Professor Alfred Avril openly taught the art form to an appointed few. In one scene of Papa Machete, the elder lights a white candle with one hand while holding a drink in the other hand. He’s also pictured with young initiates by marking their faces with a bottle top, leaving a fresh scar in which a small amount of blood seeps from the skin. When asked what the specifics of tire machete were, the master teacher responds, “What is tire machete? It is a gift. It works through me. The gift works through me, you hear? The practice came from my father. The gift came from him.”
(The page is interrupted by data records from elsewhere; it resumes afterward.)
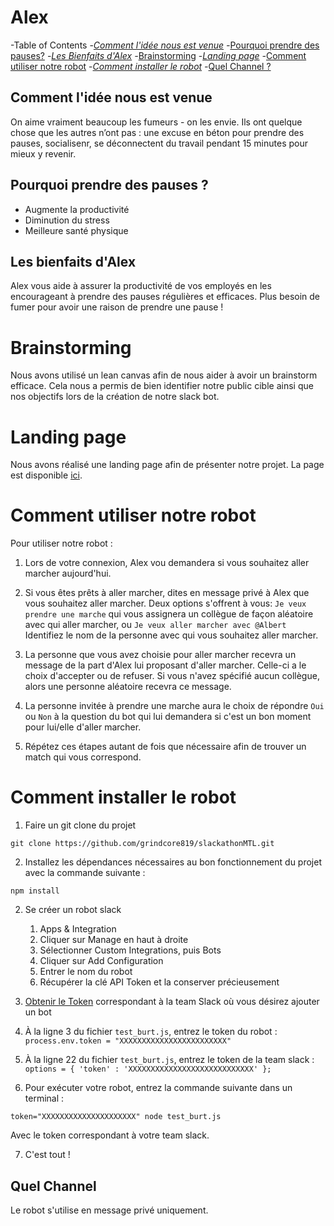 # Alex 

-Table of Contents 
-*[Comment l'idée nous est venue](comment-lidee-nous-est-venue)
-*[Pourquoi prendre des pauses?](pourquoi-prendre-des-pauses)
-*[Les Bienfaits d'Alex](les-bienfaits-dalex)
-*[Brainstorming](brainstorming)
-*[Landing page](landing-page)
-*[Comment utiliser notre robot](comment-utiliser-notre-robot)
-*[Comment installer le robot](comment-installer-le-robot) 
-*[Quel Channel ?](quel-channel)

## Comment l'idée nous est venue 
On aime vraiment beaucoup les fumeurs - on les envie. Ils ont quelque chose que les autres n’ont pas : une excuse en béton pour prendre des pauses, socialisenr, se déconnectent du travail pendant 15 minutes pour mieux y revenir.

## Pourquoi prendre des pauses ? 
- Augmente la productivité 
- Diminution du stress
- Meilleure santé physique 

## Les bienfaits d'Alex

Alex vous aide à assurer la productivité de vos employés en les encourageant à prendre des pauses régulières et efficaces. Plus besoin de fumer pour avoir une raison de prendre une pause !

# Brainstorming 
Nous avons utilisé un lean canvas afin de nous aider à avoir un brainstorm efficace. Cela nous a permis de bien identifier notre public cible ainsi que nos objectifs lors de la création de notre slack bot.


# Landing page 
Nous avons réalisé une landing page afin de présenter notre projet. La page est disponible [ici](http://mymoza.github.io/slackathon-alex/). 

# Comment utiliser notre robot 
Pour utiliser notre robot : 

1. Lors de votre connexion, Alex vou demandera si vous souhaitez aller marcher aujourd'hui.

2. Si vous êtes prêts à aller marcher, dites en message privé à Alex que vous souhaitez aller marcher. Deux options s'offrent à vous: `Je veux prendre une marche` qui vous assignera un collègue de façon aléatoire avec qui aller marcher, ou `Je veux aller marcher avec @Albert` Identifiez le nom de la personne avec qui vous souhaitez aller marcher. 

3. La personne que vous avez choisie pour aller marcher recevra un message de la part d'Alex lui proposant d'aller marcher. Celle-ci a le choix d'accepter ou de refuser. Si vous n'avez spécifié aucun collègue, alors une personne aléatoire recevra ce message. 

4. La personne invitée à prendre une marche aura le choix de répondre `Oui` ou `Non` à la question du bot qui lui demandera si c'est un bon moment pour lui/elle d'aller marcher.

5. Répétez ces étapes autant de fois que nécessaire afin de trouver un match qui vous correspond. 

# Comment installer le robot 

1. Faire un git clone du projet 

`git clone https://github.com/grindcore819/slackathonMTL.git`

2. Installez les dépendances nécessaires au bon fonctionnement du projet avec la commande suivante : 

`npm install`

2. Se créer un robot slack 
    1. Apps & Integration 
    2. Cliquer sur Manage en haut à droite 
    3. Sélectionner Custom Integrations, puis Bots
    4. Cliquer sur Add Configuration 
    5. Entrer le nom du robot 
    6. Récupérer la clé API Token et la conserver précieusement 

3. [Obtenir le Token](https://api.slack.com/docs/oauth-test-tokens) correspondant à la team Slack où vous désirez ajouter un bot 

4. À la ligne 3 du fichier `test_burt.js`, entrez le token du robot : 
    `process.env.token = "XXXXXXXXXXXXXXXXXXXXXXXX"`

5. À la ligne 22 du fichier `test_burt.js`, entrez le token de la team slack : 
`options = {
    'token' : 'XXXXXXXXXXXXXXXXXXXXXXXXXXXX'
 };`

6. Pour exécuter votre robot, entrez la commande suivante dans un terminal : 
 
`token="XXXXXXXXXXXXXXXXXXXXX" node test_burt.js`

Avec le token correspondant à votre team slack. 

7. C'est tout !

## Quel Channel 

Le robot s'utilise en message privé uniquement.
As tire machete became a dying martial arts form in the island, Avril broke away from the tradition of teaching it primarily through familial lineage. “This is not traditionally an art form that you share publicly. It has a history rooted in the revolution. Through the years it’s become something you pass on from father to son, or to members of your immediate community. You don’t hand out flyers to train people in machete fencing,” Jeffers explains. “I think his more immediate concern is just his day-to-day life. He’s not a man with much. He’s a poor farmer who happens to teach this. The one thing we noticed is that, although there are many members of the community who have an interest in it, it’s not strong enough for any of them to take up the mantle. He’s trained his sons, and they can continue to teach beyond him, but will they? That remains to be seen. Like so many other youngsters around the world, they’re taken by the images they see on TV. They’re about the city life.”
Director Jonathan David Kane agrees: “Tire machete is perceived as this thing that you know you have, and don’t show unless you absolutely need to. But the reason Professor Avril feels the need to share it with the world now is that he feels like he’s part of the last generation that takes it seriously. So the essence of the film is preservation.”
Aside from farming, the machete master is a father to eleven children, working tirelessly to feed them in a country ravaged by imperialism, natural disasters, and unspeakable poverty.
“The Haiti I grew up in, the food could go to waste. You could kick the food around. Millet doesn’t grow here anymore. The kids have lost that, ” the elder teacher explains in the film. “Other places are selling us millet. In our country? What is that? You can’t be living faced with that reality. Other countries are feeding you.”
Avril, who passed away on December 1, 2014, remained vigilant to the practice of tire machete until his passing. “My father was born in this country. My father died here,” he says, with unwavering Haitian pride. “One day this is where I too will die. Yes, this is where I must die. And I would like for life to change before I die.”